____ PROVIDED INFORMATION

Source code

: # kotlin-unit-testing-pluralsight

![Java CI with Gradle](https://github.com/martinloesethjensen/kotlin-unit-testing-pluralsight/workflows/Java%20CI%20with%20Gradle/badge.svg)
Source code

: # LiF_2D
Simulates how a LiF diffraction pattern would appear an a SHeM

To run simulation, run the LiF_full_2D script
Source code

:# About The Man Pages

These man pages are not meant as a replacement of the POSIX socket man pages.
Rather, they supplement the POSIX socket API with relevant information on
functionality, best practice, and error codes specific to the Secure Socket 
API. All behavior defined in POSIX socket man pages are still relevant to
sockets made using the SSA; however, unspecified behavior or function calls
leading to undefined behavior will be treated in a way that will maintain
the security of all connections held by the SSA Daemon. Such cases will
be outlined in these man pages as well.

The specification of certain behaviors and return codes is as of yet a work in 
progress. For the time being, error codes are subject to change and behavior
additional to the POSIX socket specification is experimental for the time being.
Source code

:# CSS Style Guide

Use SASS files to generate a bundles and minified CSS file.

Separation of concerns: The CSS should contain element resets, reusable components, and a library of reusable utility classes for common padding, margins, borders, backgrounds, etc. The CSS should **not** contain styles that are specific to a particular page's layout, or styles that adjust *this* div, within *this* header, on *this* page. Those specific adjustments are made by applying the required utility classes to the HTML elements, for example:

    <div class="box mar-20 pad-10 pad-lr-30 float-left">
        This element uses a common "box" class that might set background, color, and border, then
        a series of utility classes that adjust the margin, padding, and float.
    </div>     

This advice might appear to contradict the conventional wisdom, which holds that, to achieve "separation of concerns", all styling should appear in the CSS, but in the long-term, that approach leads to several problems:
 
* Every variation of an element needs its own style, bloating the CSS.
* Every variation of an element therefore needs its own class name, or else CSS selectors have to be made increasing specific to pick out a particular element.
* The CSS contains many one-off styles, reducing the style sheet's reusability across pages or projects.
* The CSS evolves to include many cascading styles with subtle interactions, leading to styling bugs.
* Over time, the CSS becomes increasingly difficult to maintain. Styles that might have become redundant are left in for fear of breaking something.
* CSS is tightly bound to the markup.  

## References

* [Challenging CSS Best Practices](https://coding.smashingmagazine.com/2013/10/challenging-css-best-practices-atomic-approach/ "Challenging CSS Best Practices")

________

### TASK TO COMPLETE
Each of the records is to be repeated word for word.

### ANSWER TO THE PROBLEM
Source code

: # kotlin-unit-testing-pluralsight

![Java CI with Gradle](https://github.com/martinloesethjensen/kotlin-unit-testing-pluralsight/workflows/Java%20CI%20with%20Gradle/badge.svg)
Source code

: # LiF_2D
Simulates how a LiF diffraction pattern would appear an a SHeM

To run simulation, run the LiF_full_2D script
Source code

:# About The Man Pages

These man pages are not meant as a replacement of the POSIX socket man pages.
Rather, they supplement the POSIX socket API with relevant information on
functionality, best practice, and error codes specific to the Secure Socket 
API. All behavior defined in POSIX socket man pages are still relevant to
sockets made using the SSA; however, unspecified behavior or function calls
leading to undefined behavior will be treated in a way that will maintain
the security of all connections held by the SSA Daemon. Such cases will
be outlined in these man pages as well.

The specification of certain behaviors and return codes is as of yet a work in 
progress. For the time being, error codes are subject to change and behavior
additional to the POSIX socket specification is experimental for the time being.
Source code

:# CSS Style Guide

Use SASS files to generate a bundles and minified CSS file.

Separation of concerns: The CSS should contain element resets, reusable components, and a library of reusable utility classes for common padding, margins, borders, backgrounds, etc. The CSS should **not** contain styles that are specific to a particular page's layout, or styles that adjust *this* div, within *this* header, on *this* page. Those specific adjustments are made by applying the required utility classes to the HTML elements, for example:

    <div class="box mar-20 pad-10 pad-lr-30 float-left">
        This element uses a common "box" class that might set background, color, and border, then
        a series of utility classes that adjust the margin, padding, and float.
    </div>     

This advice might appear to contradict the conventional wisdom, which holds that, to achieve "separation of concerns", all styling should appear in the CSS, but in the long-term, that approach leads to several problems:
 
* Every variation of an element needs its own style, bloating the CSS.
* Every variation of an element therefore needs its own class name, or else CSS selectors have to be made increasing specific to pick out a particular element.
* The CSS contains many one-off styles, reducing the style sheet's reusability across pages or projects.
* The CSS evolves to include many cascading styles with subtle interactions, leading to styling bugs.
* Over time, the CSS becomes increasingly difficult to maintain. Styles that might have become redundant are left in for fear of breaking something.
* CSS is tightly bound to the markup.  

## References

* [Challenging CSS Best Practices](https://coding.smashingmagazine.com/2013/10/challenging-css-best-practices-atomic-approach/ "Challenging CSS Best Practices")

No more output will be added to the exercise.